In the complex signal transduction networks involving G protein-coupled receptors there are numerous examples where G_i -linked receptors augment G_q-dependent signals. The mechanistic basis of such occurrences is thought to entail signal convergence at phospholipase Cβ (PLCβ) via the G protein βγ-dimers. Herein, we explored the possibility that augmentation by βγ-dimers requires preactivation of PLCβ. COS-7 cells were transiently cotransfected with cDNAs encoding various combinations of receptors and G protein subunits. The G_i-coupled δ- and κ-opioid receptors could not stimulate PLCβ unless they were coexpressed with Gα₁₆. The opioid-induced response was dose-dependent and partially inhibited by pertussis toxin or coexpression with transducin, indicating the involvement of βγ-subunits released from the G_iproteins. When PLCβ was preactivated by constitutively active mutants of Gα₁₆, Gα_q, or Gα₁₄, opioids enhanced the activity by 80 to 300% and such responses were mostly pertussis toxin-sensitive.
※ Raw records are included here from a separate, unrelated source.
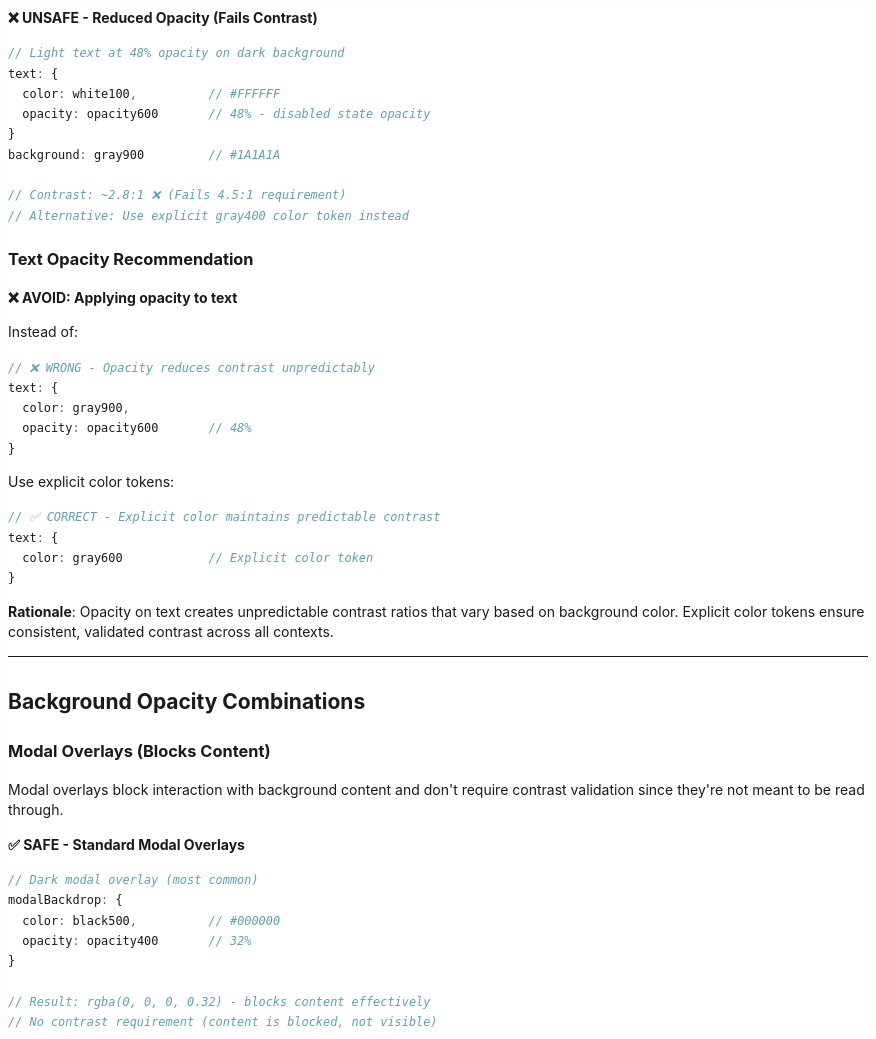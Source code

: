 **❌ UNSAFE - Reduced Opacity (Fails Contrast)**

```typescript
// Light text at 48% opacity on dark background
text: {
  color: white100,          // #FFFFFF
  opacity: opacity600       // 48% - disabled state opacity
}
background: gray900         // #1A1A1A

// Contrast: ~2.8:1 ❌ (Fails 4.5:1 requirement)
// Alternative: Use explicit gray400 color token instead
```

### Text Opacity Recommendation

**❌ AVOID: Applying opacity to text**

Instead of:
```typescript
// ❌ WRONG - Opacity reduces contrast unpredictably
text: {
  color: gray900,
  opacity: opacity600       // 48%
}
```

Use explicit color tokens:
```typescript
// ✅ CORRECT - Explicit color maintains predictable contrast
text: {
  color: gray600            // Explicit color token
}
```

**Rationale**: Opacity on text creates unpredictable contrast ratios that vary based on background color. Explicit color tokens ensure consistent, validated contrast across all contexts.

---

## Background Opacity Combinations

### Modal Overlays (Blocks Content)

Modal overlays block interaction with background content and don't require contrast validation since they're not meant to be read through.

**✅ SAFE - Standard Modal Overlays**

```typescript
// Dark modal overlay (most common)
modalBackdrop: {
  color: black500,          // #000000
  opacity: opacity400       // 32%
}

// Result: rgba(0, 0, 0, 0.32) - blocks content effectively
// No contrast requirement (content is blocked, not visible)
```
The opioid-induced enhancement was dose-dependent and could not be blocked by staurosporin, a protein kinase C inhibitor. Other G_i-coupled receptors that were ineffective on their own also acquired the ability to stimulate PLCβ in the presence of a constitutively active mutant of Gα_q. Coactivation of endogenous or exogenous G_q-coupled receptors with the δ-opioid receptor produced strong stimulations of PLCβ and such responses could be partially blocked by pertussis toxin. These results show that enhancement of G_q-dependent signals by G_i-coupled receptors requires activated PLCβ and is mediated via the βγ-dimer.